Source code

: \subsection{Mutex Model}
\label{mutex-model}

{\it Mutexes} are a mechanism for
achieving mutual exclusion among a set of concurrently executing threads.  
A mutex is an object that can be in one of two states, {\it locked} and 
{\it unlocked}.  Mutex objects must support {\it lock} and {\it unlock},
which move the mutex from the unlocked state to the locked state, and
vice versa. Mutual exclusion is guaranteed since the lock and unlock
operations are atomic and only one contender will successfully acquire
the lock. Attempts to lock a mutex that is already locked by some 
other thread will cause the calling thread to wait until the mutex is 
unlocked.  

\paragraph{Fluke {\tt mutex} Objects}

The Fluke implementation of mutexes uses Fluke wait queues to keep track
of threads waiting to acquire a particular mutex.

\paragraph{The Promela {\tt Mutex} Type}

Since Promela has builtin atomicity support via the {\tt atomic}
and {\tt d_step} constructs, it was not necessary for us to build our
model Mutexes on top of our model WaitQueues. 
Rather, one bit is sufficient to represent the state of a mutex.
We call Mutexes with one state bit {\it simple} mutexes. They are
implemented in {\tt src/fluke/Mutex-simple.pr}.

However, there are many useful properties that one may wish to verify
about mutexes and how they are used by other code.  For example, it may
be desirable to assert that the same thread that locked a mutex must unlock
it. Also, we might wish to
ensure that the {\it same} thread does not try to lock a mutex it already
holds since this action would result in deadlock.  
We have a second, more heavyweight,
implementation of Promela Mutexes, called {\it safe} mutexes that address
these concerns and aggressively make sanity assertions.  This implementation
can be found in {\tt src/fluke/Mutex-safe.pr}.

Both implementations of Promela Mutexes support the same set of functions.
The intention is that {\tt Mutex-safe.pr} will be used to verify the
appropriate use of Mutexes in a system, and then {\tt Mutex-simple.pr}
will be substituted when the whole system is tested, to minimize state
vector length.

- [Task brief]: Every entry above must be returned word for word.

- [Solution to this problem]:
Source code

: \subsection{Mutex Model}
\label{mutex-model}

{\it Mutexes} are a mechanism for
achieving mutual exclusion among a set of concurrently executing threads.  
A mutex is an object that can be in one of two states, {\it locked} and 
{\it unlocked}.  Mutex objects must support {\it lock} and {\it unlock},
which move the mutex from the unlocked state to the locked state, and
vice versa. Mutual exclusion is guaranteed since the lock and unlock
operations are atomic and only one contender will successfully acquire
the lock. Attempts to lock a mutex that is already locked by some 
other thread will cause the calling thread to wait until the mutex is 
unlocked.  

\paragraph{Fluke {\tt mutex} Objects}

The Fluke implementation of mutexes uses Fluke wait queues to keep track
of threads waiting to acquire a particular mutex.

\paragraph{The Promela {\tt Mutex} Type}

Since Promela has builtin atomicity support via the {\tt atomic}
and {\tt d_step} constructs, it was not necessary for us to build our
model Mutexes on top of our model WaitQueues. 
Rather, one bit is sufficient to represent the state of a mutex.
We call Mutexes with one state bit {\it simple} mutexes. They are
implemented in {\tt src/fluke/Mutex-simple.pr}.

However, there are many useful properties that one may wish to verify
about mutexes and how they are used by other code.  For example, it may
be desirable to assert that the same thread that locked a mutex must unlock
it. Also, we might wish to
ensure that the {\it same} thread does not try to lock a mutex it already
holds since this action would result in deadlock.  
We have a second, more heavyweight,
implementation of Promela Mutexes, called {\it safe} mutexes that address
these concerns and aggressively make sanity assertions.  This implementation
can be found in {\tt src/fluke/Mutex-safe.pr}.

Both implementations of Promela Mutexes support the same set of functions.
The intention is that {\tt Mutex-safe.pr} will be used to verify the
appropriate use of Mutexes in a system, and then {\tt Mutex-simple.pr}
will be substituted when the whole system is tested, to minimize state
vector length.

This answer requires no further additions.